B.3. A tortura e o assassinato de Vladimir Herzog
233. Uma vez estabelecidos os padrões a respeito dos crimes contra a
humanidade e suas consequências para os Estados, a Corte passa a analisar o caso sub
judice, para estabelecer: i) se a tortura e o assassinato de Vladimir Herzog ocorreram ou
não num contexto de crimes contra a humanidade cometidos pela ditadura militar
brasileira; e ii) as eventuais consequências dessa determinação para o Brasil no momento
dos fatos e a partir de 10 de dezembro de 1998. Posteriormente, a Corte: iii) resumirá as
ações do Estado; e iv) analisará sua compatibilidade com a Convenção Americana, para
determinar a alegada responsabilidade internacional, de acordo com os artigos 8 e 25, em
relação aos artigos 1.1 e 2 do mesmo instrumento, e também em relação aos artigos 1,
6 e 8 da Convenção Interamericana para Prevenir e Punir a Tortura.

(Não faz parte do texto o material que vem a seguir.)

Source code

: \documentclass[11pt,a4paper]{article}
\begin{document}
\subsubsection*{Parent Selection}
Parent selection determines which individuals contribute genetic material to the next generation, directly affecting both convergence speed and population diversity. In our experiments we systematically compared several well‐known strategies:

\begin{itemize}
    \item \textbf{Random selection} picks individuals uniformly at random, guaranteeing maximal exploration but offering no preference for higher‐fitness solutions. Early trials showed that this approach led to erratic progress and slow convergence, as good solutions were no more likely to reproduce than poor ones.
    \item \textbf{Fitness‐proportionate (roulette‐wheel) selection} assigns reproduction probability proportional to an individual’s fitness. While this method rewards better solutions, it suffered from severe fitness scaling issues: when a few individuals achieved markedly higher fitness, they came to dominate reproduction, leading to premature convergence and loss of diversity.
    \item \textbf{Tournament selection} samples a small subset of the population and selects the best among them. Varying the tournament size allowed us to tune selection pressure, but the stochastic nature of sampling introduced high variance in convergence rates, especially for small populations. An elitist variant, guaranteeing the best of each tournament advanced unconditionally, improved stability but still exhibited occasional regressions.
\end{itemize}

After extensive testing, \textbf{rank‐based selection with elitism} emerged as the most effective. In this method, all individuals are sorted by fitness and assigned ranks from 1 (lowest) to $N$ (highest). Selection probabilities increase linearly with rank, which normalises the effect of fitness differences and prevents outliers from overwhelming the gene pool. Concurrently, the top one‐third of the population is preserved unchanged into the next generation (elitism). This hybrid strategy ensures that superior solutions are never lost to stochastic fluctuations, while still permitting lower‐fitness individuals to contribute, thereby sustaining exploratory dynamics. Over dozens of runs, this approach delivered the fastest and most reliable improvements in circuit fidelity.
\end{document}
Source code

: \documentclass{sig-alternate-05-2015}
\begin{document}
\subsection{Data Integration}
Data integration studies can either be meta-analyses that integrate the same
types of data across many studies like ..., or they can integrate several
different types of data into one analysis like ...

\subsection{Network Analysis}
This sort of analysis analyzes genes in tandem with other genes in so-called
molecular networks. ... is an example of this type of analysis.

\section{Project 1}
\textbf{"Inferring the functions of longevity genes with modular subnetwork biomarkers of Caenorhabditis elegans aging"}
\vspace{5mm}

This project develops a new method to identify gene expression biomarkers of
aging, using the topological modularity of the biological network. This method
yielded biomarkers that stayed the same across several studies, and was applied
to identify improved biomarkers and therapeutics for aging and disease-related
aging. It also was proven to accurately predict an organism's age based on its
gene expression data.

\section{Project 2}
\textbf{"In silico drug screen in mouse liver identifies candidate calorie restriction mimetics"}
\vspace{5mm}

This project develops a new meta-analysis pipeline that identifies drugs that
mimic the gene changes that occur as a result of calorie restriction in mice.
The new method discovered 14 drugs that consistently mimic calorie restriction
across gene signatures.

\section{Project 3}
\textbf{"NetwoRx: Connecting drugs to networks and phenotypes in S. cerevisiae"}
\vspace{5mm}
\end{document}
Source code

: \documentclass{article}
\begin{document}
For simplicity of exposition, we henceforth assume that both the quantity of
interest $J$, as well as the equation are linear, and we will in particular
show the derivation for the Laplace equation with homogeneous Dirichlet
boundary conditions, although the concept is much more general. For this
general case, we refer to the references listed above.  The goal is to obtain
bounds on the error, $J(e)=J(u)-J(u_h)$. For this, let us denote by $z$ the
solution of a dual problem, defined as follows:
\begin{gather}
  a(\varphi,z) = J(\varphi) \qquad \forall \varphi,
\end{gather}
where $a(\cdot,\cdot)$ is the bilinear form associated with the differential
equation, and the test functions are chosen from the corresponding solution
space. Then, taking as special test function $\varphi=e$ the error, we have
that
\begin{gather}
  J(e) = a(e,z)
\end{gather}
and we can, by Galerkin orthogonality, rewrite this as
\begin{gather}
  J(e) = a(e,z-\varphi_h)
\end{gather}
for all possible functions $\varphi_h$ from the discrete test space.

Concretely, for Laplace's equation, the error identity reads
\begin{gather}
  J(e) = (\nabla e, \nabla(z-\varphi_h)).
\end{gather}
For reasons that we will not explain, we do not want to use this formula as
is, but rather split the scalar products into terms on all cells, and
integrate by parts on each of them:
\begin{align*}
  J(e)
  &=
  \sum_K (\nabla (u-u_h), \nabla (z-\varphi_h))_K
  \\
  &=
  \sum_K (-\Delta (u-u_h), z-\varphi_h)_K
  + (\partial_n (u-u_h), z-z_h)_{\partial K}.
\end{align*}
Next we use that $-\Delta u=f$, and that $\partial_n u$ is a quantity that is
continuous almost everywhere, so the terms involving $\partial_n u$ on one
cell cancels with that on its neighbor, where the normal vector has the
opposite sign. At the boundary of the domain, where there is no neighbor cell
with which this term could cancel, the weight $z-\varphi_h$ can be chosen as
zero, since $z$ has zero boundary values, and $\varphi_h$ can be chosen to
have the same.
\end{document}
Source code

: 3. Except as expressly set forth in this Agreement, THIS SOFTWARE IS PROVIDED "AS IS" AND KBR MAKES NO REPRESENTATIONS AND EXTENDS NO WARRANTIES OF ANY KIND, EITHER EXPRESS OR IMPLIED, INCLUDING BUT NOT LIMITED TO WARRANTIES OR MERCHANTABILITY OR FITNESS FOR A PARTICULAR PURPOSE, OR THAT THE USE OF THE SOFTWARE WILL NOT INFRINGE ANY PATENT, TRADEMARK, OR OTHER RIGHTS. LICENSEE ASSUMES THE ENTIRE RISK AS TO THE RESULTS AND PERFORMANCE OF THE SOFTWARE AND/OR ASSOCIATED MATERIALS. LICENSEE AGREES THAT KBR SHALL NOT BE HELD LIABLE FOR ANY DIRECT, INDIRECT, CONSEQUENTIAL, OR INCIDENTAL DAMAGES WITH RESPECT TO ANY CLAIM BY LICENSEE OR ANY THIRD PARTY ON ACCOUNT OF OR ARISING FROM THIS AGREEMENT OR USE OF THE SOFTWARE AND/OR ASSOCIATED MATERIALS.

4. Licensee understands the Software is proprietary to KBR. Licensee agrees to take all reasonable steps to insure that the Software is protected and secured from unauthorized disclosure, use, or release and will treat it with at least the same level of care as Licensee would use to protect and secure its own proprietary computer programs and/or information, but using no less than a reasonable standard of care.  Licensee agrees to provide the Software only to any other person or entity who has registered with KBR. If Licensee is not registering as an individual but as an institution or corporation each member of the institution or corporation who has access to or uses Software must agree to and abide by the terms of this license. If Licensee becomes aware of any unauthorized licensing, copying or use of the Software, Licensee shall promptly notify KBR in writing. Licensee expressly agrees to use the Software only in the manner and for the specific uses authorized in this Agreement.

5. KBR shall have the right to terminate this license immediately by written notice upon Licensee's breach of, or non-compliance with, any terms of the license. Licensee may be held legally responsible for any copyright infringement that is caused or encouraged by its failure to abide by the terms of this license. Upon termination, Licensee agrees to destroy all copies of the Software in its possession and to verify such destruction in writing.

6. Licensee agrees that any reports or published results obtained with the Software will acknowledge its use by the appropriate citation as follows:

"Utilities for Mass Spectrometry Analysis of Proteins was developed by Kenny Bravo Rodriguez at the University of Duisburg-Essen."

i) A tortura e o assassinato de Vladimir Herzog e o contexto na época dos
fatos
234. A Corte constata que não há controvérsia entre as partes em relação a
esse tema. O Brasil reconheceu sua responsabilidade pela detenção arbitrária, tortura e
assassinato de Vladimir Herzog por agentes do Estado no DOI/CODI do II Exército, em 25
de outubro de 1975.[194]
235. Testemunhas dos fatos declararam, em várias ocasiões, que Vladimir
Herzog foi encapuzado, submetido a choques elétricos por uma equipe de torturadores e
sufocado (par. 122 supra). O laudo pericial indireto acerca de sua morte determinou que
"Vladimir Herzog foi inicialmente estrangulado, provavelmente com a cinta citada pelo
perito criminal, e, em ato contínuo, foi montada um sistema de forca, onde uma das
extremidades foi fixada a grade metálica de proteção da janela e, a outra, envolvida ao
redor do pescoço[...]. Após, o corpo foi colocado em suspensão incompleta para simular
um enforcamento".[195]
236. A controvérsia existe unicamente com respeito à possibilidade de
indiciamento dos responsáveis e da aplicação da figura de crimes contra a humanidade
em 1975, e figuras como a Lei de Anistia brasileira, a prescrição, o princípio de ne bis in
idem e a coisa julgada.
237. De acordo com a jurisprudência da Corte Interamericana e de outros
tribunais internacionais, nacionais e órgãos de proteção de direitos humanos, a tortura e
o assassinato do senhor Herzog seriam considerados uma grave violação de direitos
humanos. Não obstante, ante a necessidade de estabelecer se persistiam obrigações de
investigar, julgar e punir os responsáveis pela tortura e pela morte de Vladimir Herzog
como crimes contra a humanidade, no momento do reconhecimento da competência da
Corte por parte do Brasil, o Tribunal também analisará se a tortura e o assassinato de
Vladimir Herzog foram i) cometidos por agentes estatais ou por um grupo organizado
como parte de um plano ou estratégia preestabelecida, ou seja, com intencionalidade e
conhecimento do plano; ii) de maneira generalizada ou sistemática; iii) contra a população
civil; e iv) com um propósito discriminatório /proibido. Para esse efeito, o Tribunal
examinará a prova apresentada no presente caso e os fatos e o contexto que a Corte já
considerou provados na sentença do Caso Gomes Lund e outros.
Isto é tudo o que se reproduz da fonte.